In the literate drama STARTING OUT IN THE EVENING, stage and movie veteran Frank Langella plays Leonard Schiller, an aging writer who encounters a precocious graduate student, who’s not such a big fan as she pretends to be. STARTING OUT IN THE EVENING is a literate, engrossing drama, in a quiet, understated way, but it has a pagan worldview with brief foul language and some sexual elements.

Review:

STARTING OUT IN THE EVENING is a literally literate drama about human passions and regret that plays like an excellent stage production. Within that limitation, it succeeds, helped along by a talented cast led by stage and film veteran Frank Langella.

In the story, Langella plays Leonard Schiller, an aging writer who’s been working on his next novel for 10 frustrating years. Prancing into his life comes eager graduate student Heather Wolfe, who wants to interview Leonard for her dissertation on his novels. Leonard at first refuses, but he relents and begins to open up to Heather. This leads to a brief affair, which emboldens Heather to question why Leonard’s later novels, published after his wife’s death, are not as personal as his earlier ones. Meanwhile, Leonard’s 40-year-old daughter has problems with her ex-boyfriend, who still doesn’t want to have children.
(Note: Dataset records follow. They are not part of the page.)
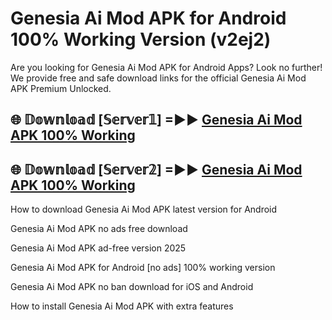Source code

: # Genesia Ai Mod APK for Android 100% Working Version (v2ej2)

Are you looking for Genesia Ai Mod APK for Android Apps? Look no further! We provide free and safe download links for the official Genesia Ai Mod APK Premium Unlocked.

## 🌐 𝔻𝕠𝕨𝕟𝕝𝕠𝕒𝕕 [𝕊𝕖𝕣𝕧𝕖𝕣𝟙] =►► [Genesia Ai Mod APK 100% Working](https://modyoloo.pages.dev?q=Genesia+Ai+Mod+APK)

## 🌐 𝔻𝕠𝕨𝕟𝕝𝕠𝕒𝕕 [𝕊𝕖𝕣𝕧𝕖𝕣𝟚] =►► [Genesia Ai Mod APK 100% Working](https://modyoloo.pages.dev?q=Genesia+Ai+Mod+APK)

How to download Genesia Ai Mod APK latest version for Android

Genesia Ai Mod APK no ads free download

Genesia Ai Mod APK ad-free version 2025

Genesia Ai Mod APK for Android [no ads] 100% working version

Genesia Ai Mod APK no ban download for iOS and Android

How to install Genesia Ai Mod APK with extra features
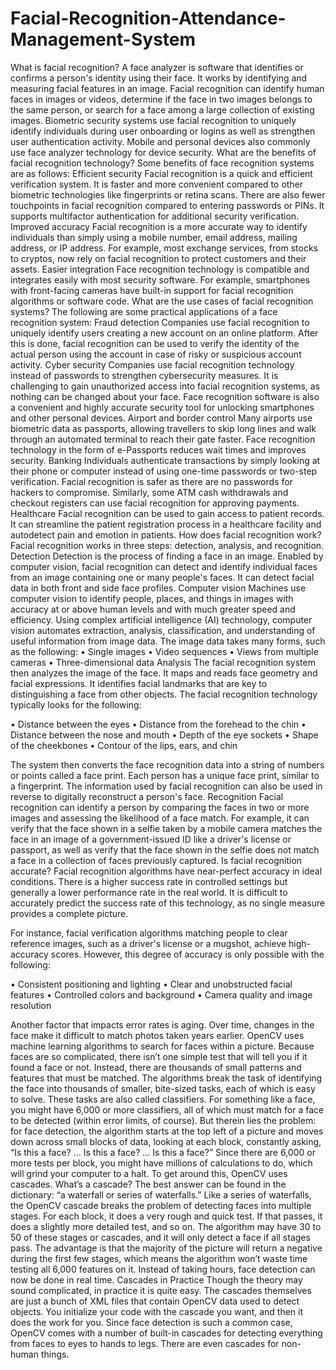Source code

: # Facial-Recognition-Attendance-Management-System

What is facial recognition?
A face analyzer is software that identifies or confirms a person's identity using their face. It works by identifying and measuring facial features in an image. Facial recognition can identify human faces in images or videos, determine if the face in two images belongs to the same person, or search for a face among a large collection of existing images. Biometric security systems use facial recognition to uniquely identify individuals during user onboarding or logins as well as strengthen user authentication activity. Mobile and personal devices also commonly use face analyzer technology for device security.
What are the benefits of facial recognition technology?
Some benefits of face recognition systems are as follows:
Efficient security
Facial recognition is a quick and efficient verification system. It is faster and more convenient compared to other biometric technologies like fingerprints or retina scans. There are also fewer touchpoints in facial recognition compared to entering passwords or PINs. It supports multifactor authentication for additional security verification.
Improved accuracy
Facial recognition is a more accurate way to identify individuals than simply using a mobile number, email address, mailing address, or IP address. For example, most exchange services, from stocks to cryptos, now rely on facial recognition to protect customers and their assets.
Easier integration
Face recognition technology is compatible and integrates easily with most security software. For example, smartphones with front-facing cameras have built-in support for facial recognition algorithms or software code.
What are the use cases of facial recognition systems?
The following are some practical applications of a face recognition system:
Fraud detection
Companies use facial recognition to uniquely identify users creating a new account on an online platform. After this is done, facial recognition can be used to verify the identity of the actual person using the account in case of risky or suspicious account activity.
Cyber security
Companies use facial recognition technology instead of passwords to strengthen cybersecurity measures. It is challenging to gain unauthorized access into facial recognition systems, as nothing can be changed about your face. Face recognition software is also a convenient and highly accurate security tool for unlocking smartphones and other personal devices.
Airport and border control
Many airports use biometric data as passports, allowing travellers to skip long lines and walk through an automated terminal to reach their gate faster. Face recognition technology in the form of e-Passports reduces wait times and improves security.
Banking
Individuals authenticate transactions by simply looking at their phone or computer instead of using one-time passwords or two-step verification. Facial recognition is safer as there are no passwords for hackers to compromise. Similarly, some ATM cash withdrawals and checkout registers can use facial recognition for approving payments.
Healthcare
Facial recognition can be used to gain access to patient records. It can streamline the patient registration process in a healthcare facility and autodetect pain and emotion in patients.
How does facial recognition work?
Facial recognition works in three steps: detection, analysis, and recognition.
Detection
Detection is the process of finding a face in an image. Enabled by computer vision, facial recognition can detect and identify individual faces from an image containing one or many people's faces. It can detect facial data in both front and side face profiles.
Computer vision
Machines use computer vision to identify people, places, and things in images with accuracy at or above human levels and with much greater speed and efficiency. Using complex artificial intelligence (AI) technology, computer vision automates extraction, analysis, classification, and understanding of useful information from image data. The image data takes many forms, such as the following:
•	Single images
•	Video sequences
•	Views from multiple cameras
•	Three-dimensional data
Analysis
The facial recognition system then analyzes the image of the face. It maps and reads face geometry and facial expressions. It identifies facial landmarks that are key to distinguishing a face from other objects. The facial recognition technology typically looks for the following:
 
•	Distance between the eyes
•	Distance from the forehead to the chin
•	Distance between the nose and mouth
•	Depth of the eye sockets
•	Shape of the cheekbones
•	Contour of the lips, ears, and chin
 
The system then converts the face recognition data into a string of numbers or points called a face print. Each person has a unique face print, similar to a fingerprint. The information used by facial recognition can also be used in reverse to digitally reconstruct a person's face.
Recognition
Facial recognition can identify a person by comparing the faces in two or more images and assessing the likelihood of a face match. For example, it can verify that the face shown in a selfie taken by a mobile camera matches the face in an image of a government-issued ID like a driver's license or passport, as well as verify that the face shown in the selfie does not match a face in a collection of faces previously captured.
Is facial recognition accurate?
Facial recognition algorithms have near-perfect accuracy in ideal conditions. There is a higher success rate in controlled settings but generally a lower performance rate in the real world. It is difficult to accurately predict the success rate of this technology, as no single measure provides a complete picture.
 
For instance, facial verification algorithms matching people to clear reference images, such as a driver's license or a mugshot, achieve high-accuracy scores. However, this degree of accuracy is only possible with the following:
 
•	Consistent positioning and lighting
•	Clear and unobstructed facial features
•	Controlled colors and background
•	Camera quality and image resolution
 
Another factor that impacts error rates is aging. Over time, changes in the face make it difficult to match photos taken years earlier.
OpenCV uses machine learning algorithms to search for faces within a picture. Because faces are so complicated, there isn’t one simple test that will tell you if it found a face or not. Instead, there are thousands of small patterns and features that must be matched. The algorithms break the task of identifying the face into thousands of smaller, bite-sized tasks, each of which is easy to solve. These tasks are also called classifiers.
For something like a face, you might have 6,000 or more classifiers, all of which must match for a face to be detected (within error limits, of course). But therein lies the problem: for face detection, the algorithm starts at the top left of a picture and moves down across small blocks of data, looking at each block, constantly asking, “Is this a face? … Is this a face? … Is this a face?” Since there are 6,000 or more tests per block, you might have millions of calculations to do, which will grind your computer to a halt.
To get around this, OpenCV uses cascades. What’s a cascade? The best answer can be found in the dictionary: “a waterfall or series of waterfalls.”
Like a series of waterfalls, the OpenCV cascade breaks the problem of detecting faces into multiple stages. For each block, it does a very rough and quick test. If that passes, it does a slightly more detailed test, and so on. The algorithm may have 30 to 50 of these stages or cascades, and it will only detect a face if all stages pass.
The advantage is that the majority of the picture will return a negative during the first few stages, which means the algorithm won’t waste time testing all 6,000 features on it. Instead of taking hours, face detection can now be done in real time.
Cascades in Practice
Though the theory may sound complicated, in practice it is quite easy. The cascades themselves are just a bunch of XML files that contain OpenCV data used to detect objects. You initialize your code with the cascade you want, and then it does the work for you.
Since face detection is such a common case, OpenCV comes with a number of built-in cascades for detecting everything from faces to eyes to hands to legs. There are even cascades for non-human things.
You won’t find splashy performances in this movie like that of Daniel Day-Lewis in THERE WILL BE BLOOD, but they are almost as good in their more quiet way. Even so, this is not a really dramatic movie with lots of edge-of-your-seat melodrama. STARTING OUT IN THE EVENING also has a pagan worldview with brief foul language and some sexual content, including brief partial nudity. The sex and nudity are not extremely graphic, but MOVIEGUIDE® advises extreme caution.

In Brief:

In the drama STARTING OUT IN THE EVENING, stage and movie veteran Frank Langella plays Leonard Schiller, an aging writer who’s been working on his next novel for 10 frustrating years. Prancing into his life comes eager graduate student Heather Wolfe, who wants to interview Leonard for her dissertation on his novels. Leonard at first refuses, but he relents and opens up to Heather. This leads to a brief affair, which emboldens Heather to question why Leonard’s later novels, published after his wife’s death, are not as personal as his earlier ones. Meanwhile, Leonard’s 40-year-old daughter has problems with her ex-boyfriend, who still doesn’t want to have children.

Rated PG-13, STARTING OUT IN THE EVENING is a literate drama about human passions and regret that plays like an excellent stage production. This is not a splashy movie, with splashy performances, but a quiet slice-of-life drama. Within that limitation, it succeeds, helped along by a talented cast led by Frank Langella. The movie also has a humanist worldview with brief foul language, some sexual content and brief partial nudity. The sex and nudity are not extremely graphic, but movieguide.org advises extreme caution.